Do you trust the brands that you use? If not, you may not be alone, as a new report from Australia shows that the consumer's trust of major brands is lower than ever.
Whether it's consumers having less money to spread around, or whether there's a real decline in the quality of customer goods and services these days, companies across several industries don't rank very highly with consumers Down Under.
The report from Brand Asset Valuator showed that trust in retail, financial services, insurance and utility companies have dropped to 20 percent in the last two years, with bad customer service, raised prices, and questionable deal-offerings being the main reason.
"Trust can be lost very quickly if a brand doesn't behave the way it promises it will, which can happen to even large brands. You've absolutely got to stick to your promises, warned Andy Pontin chief executive of Australia-based ad agency Clemenger BBDO.
Consistency is vital
In an interview with a Sydney news outlet, Clemenger explained that "consistency is also extremely important when establishing trust. Once people have a strong perception of a brand, they find it very unsettling if the brand changes its approach."
Pontin also said it's all about brands sticking to its promises and always keeping the consumer in mind. Today's customer has a high level of buying-intelligence, and with a plethora of physical and online store options, businesses are being held more accountable for their everyday practices.
The Australian survey may provide insight to the findings in an April 2012 Nielsen report, suggesting that consumers have more trust from word of mouth advertising than traditional company advertising.
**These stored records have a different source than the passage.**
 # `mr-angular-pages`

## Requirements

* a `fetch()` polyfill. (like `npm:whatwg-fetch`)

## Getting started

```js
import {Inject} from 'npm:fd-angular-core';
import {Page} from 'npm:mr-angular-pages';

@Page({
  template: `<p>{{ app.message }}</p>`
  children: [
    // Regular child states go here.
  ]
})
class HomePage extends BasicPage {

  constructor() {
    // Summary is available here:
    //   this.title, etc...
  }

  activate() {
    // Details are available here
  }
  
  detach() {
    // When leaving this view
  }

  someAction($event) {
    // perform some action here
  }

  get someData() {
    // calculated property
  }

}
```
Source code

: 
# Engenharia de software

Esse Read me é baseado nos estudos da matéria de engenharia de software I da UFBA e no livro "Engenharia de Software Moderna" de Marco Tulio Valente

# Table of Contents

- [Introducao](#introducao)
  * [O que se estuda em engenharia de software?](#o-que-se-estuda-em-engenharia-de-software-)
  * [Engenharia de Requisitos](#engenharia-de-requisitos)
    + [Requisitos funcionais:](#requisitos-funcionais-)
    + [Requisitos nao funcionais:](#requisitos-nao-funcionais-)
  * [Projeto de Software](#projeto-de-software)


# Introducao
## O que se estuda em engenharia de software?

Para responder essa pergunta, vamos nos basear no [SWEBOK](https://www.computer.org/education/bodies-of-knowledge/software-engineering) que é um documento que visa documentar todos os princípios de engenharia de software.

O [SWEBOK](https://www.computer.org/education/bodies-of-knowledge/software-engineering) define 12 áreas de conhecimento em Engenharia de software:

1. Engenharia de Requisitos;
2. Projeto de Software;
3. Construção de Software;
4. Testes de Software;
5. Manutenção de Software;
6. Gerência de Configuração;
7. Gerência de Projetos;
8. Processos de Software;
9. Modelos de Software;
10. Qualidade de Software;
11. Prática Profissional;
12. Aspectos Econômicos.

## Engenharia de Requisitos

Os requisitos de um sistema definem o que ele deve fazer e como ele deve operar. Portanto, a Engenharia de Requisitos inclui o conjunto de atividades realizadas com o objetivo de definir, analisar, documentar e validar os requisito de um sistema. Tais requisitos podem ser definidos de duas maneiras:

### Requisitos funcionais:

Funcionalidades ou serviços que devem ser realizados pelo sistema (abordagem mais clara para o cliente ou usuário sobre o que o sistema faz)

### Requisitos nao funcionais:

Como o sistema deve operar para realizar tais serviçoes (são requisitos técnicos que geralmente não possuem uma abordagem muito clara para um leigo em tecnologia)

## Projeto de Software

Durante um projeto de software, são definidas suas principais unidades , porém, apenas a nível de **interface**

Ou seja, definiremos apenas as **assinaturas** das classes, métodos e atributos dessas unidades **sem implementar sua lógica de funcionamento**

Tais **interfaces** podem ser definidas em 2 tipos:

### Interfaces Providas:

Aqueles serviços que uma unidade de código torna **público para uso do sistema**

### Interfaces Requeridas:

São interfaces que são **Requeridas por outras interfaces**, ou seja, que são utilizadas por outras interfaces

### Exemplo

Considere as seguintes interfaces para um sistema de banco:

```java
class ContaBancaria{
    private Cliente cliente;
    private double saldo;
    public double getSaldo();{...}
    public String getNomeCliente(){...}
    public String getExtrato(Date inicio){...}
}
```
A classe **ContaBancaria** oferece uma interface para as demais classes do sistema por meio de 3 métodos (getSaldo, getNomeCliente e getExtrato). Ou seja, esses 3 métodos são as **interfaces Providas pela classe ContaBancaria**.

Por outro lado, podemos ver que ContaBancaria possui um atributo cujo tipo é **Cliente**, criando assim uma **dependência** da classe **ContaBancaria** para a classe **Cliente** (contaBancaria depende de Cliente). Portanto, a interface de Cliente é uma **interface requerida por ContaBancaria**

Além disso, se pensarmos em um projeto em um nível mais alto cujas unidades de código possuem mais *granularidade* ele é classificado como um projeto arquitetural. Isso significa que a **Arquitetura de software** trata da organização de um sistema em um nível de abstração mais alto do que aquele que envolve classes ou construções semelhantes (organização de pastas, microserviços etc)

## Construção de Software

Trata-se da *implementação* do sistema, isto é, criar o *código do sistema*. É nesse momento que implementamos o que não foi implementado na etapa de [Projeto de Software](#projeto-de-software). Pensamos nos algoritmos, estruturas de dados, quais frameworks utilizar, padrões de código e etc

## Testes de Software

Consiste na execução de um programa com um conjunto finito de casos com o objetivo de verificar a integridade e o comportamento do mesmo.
The Nielsen Global Trust in Advertising Survey revealed that 92 percent of customers around the world trusted "earned" media, compared to their 2007 study that showed only 18 percent trusted word of mouth advertising over other forms of marketing.
The Nielsen survey also showed that 70 percent of consumers chose online customer reviews to select a brand, company or product. This further supports the Australian report that the consumer's trust is moving further away from the company, and closer to the opinions of their peers.
If companies pay attention, they may be willing to shift some of their strategies. Paris Searson, vice president of PR firm Fleishman-Hillard, said that a brand can create all of the creative and ongoing advertising it wants, but if its actions don't consistently match its words, its promotional attempts are useless.
"Authenticity is vital when building trust", she said to the Australian press. "You've got to create a two-way dialogue both with staff and customers and speak the truth.